What is the number of lines below that include the string "stats"? Provide that number alone.
───── DATA FOR ANALYSIS ─────
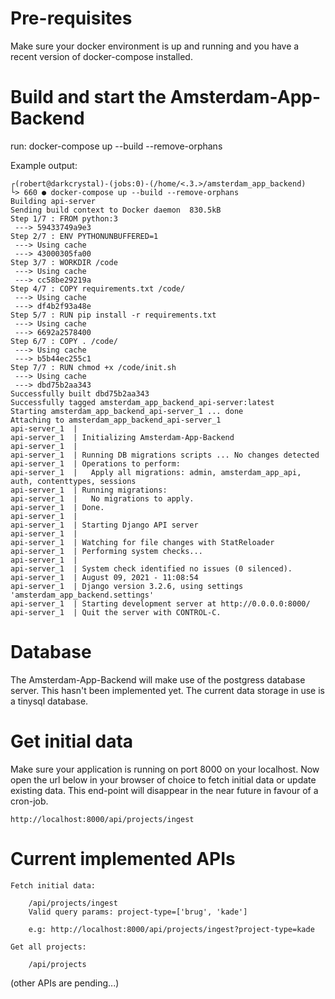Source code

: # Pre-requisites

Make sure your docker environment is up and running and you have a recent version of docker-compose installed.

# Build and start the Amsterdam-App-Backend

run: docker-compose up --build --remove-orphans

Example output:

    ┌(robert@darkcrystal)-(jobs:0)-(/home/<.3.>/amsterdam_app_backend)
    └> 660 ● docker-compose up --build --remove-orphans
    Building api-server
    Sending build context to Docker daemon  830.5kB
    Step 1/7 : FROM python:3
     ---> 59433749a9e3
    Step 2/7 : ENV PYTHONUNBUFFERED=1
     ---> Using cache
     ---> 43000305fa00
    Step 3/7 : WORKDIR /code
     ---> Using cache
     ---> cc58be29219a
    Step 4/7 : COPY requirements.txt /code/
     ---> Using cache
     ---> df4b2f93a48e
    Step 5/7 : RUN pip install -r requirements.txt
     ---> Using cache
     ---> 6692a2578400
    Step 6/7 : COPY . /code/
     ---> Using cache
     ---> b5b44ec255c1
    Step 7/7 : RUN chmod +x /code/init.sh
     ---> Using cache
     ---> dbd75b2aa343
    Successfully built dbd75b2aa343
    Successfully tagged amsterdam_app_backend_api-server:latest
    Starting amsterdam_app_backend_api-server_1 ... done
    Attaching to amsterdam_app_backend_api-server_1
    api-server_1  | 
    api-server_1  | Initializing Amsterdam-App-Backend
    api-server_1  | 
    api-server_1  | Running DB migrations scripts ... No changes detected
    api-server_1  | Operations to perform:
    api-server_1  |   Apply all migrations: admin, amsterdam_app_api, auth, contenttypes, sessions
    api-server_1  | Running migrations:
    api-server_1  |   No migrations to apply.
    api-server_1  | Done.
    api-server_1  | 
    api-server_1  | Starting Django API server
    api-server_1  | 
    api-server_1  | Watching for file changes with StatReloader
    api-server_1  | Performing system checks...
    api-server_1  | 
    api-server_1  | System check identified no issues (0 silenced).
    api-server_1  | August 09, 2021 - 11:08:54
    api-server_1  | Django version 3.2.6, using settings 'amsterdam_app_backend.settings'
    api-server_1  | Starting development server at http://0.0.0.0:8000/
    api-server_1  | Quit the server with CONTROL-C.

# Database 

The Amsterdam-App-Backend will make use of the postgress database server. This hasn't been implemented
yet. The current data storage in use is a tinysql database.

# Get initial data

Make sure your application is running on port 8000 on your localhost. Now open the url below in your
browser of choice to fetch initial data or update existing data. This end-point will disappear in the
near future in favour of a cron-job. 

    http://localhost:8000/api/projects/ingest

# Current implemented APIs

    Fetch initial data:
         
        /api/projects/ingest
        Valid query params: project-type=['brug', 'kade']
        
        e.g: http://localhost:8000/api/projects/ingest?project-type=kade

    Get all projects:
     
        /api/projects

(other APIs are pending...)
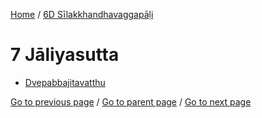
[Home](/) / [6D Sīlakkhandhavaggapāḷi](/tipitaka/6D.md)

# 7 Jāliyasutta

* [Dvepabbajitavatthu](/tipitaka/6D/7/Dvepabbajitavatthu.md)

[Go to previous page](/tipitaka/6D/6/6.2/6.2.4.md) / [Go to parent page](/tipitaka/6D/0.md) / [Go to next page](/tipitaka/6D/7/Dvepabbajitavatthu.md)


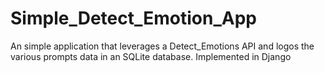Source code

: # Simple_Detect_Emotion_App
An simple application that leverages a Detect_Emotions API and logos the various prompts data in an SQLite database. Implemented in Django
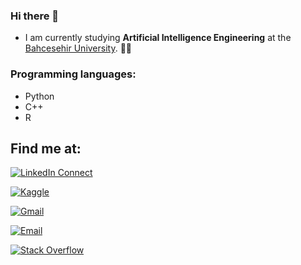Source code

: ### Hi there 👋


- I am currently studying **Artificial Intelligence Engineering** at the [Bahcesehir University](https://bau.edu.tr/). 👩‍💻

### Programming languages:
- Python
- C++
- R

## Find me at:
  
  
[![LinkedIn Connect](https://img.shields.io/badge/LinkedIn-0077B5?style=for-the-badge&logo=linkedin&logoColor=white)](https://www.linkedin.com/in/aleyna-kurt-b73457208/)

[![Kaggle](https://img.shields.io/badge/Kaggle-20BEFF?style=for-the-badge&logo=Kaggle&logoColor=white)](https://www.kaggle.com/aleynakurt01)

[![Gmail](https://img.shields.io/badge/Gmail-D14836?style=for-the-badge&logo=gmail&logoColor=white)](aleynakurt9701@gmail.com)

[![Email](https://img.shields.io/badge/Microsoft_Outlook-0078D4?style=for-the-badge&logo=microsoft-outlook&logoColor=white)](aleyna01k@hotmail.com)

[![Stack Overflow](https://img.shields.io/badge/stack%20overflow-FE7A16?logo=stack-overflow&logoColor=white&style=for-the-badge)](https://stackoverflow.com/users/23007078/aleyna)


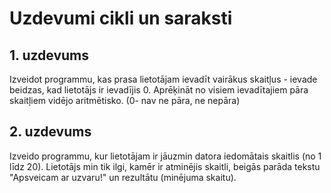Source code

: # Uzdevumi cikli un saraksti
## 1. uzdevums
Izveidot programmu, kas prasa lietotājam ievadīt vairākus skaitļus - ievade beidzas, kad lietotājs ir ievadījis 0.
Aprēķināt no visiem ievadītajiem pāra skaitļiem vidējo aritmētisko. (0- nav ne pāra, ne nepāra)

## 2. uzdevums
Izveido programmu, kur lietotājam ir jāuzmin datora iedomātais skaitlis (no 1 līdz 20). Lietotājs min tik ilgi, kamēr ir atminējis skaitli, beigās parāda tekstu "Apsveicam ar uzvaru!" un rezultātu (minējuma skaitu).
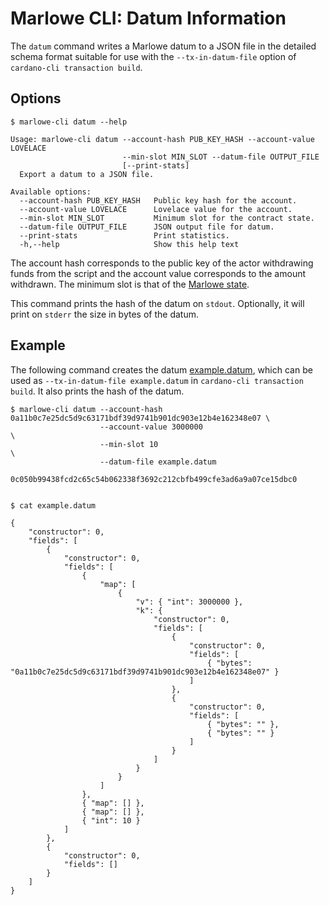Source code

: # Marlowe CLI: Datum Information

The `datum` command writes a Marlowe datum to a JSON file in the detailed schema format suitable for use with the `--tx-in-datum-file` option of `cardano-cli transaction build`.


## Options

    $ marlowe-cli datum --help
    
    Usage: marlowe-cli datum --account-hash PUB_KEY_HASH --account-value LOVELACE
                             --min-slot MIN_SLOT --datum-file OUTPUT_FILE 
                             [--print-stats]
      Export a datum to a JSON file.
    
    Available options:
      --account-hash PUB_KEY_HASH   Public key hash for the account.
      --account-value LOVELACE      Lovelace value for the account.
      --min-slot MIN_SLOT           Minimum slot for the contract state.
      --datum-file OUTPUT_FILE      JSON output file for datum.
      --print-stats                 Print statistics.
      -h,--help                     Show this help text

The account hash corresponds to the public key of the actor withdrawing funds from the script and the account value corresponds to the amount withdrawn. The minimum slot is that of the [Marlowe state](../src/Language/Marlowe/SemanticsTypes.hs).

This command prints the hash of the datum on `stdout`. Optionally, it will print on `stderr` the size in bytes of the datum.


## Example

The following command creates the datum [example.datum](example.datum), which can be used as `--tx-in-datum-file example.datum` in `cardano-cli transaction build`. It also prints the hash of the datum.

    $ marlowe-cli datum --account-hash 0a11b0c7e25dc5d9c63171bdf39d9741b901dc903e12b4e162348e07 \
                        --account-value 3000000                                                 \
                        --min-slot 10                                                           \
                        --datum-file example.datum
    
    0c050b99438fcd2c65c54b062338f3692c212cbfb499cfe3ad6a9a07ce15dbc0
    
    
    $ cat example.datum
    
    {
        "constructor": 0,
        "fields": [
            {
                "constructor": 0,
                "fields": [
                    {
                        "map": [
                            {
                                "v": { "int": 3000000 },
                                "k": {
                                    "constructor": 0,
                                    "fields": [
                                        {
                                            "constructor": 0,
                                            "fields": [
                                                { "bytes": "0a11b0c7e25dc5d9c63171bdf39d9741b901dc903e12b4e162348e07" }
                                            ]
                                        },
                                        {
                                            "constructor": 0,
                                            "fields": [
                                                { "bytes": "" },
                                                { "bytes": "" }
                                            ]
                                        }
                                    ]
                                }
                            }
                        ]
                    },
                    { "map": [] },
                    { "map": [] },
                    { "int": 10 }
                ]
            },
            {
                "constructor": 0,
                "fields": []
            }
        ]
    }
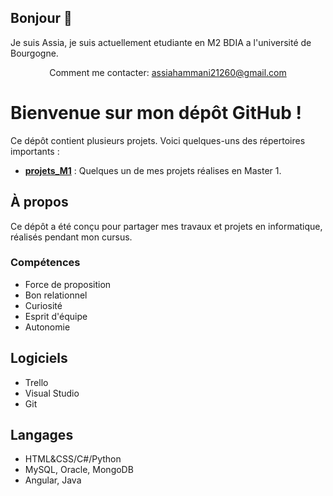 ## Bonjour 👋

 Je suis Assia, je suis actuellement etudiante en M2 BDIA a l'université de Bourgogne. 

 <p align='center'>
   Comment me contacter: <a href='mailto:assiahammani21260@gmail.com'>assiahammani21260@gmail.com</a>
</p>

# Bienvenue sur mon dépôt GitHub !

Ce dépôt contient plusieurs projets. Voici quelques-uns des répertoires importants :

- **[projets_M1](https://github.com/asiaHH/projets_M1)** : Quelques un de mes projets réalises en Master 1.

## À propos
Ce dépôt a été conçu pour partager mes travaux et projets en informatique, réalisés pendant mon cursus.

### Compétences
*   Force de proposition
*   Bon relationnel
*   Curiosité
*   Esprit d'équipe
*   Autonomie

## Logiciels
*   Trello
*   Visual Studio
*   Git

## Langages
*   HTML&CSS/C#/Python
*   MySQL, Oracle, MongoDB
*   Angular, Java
─────
* _ANSWER BOX_
2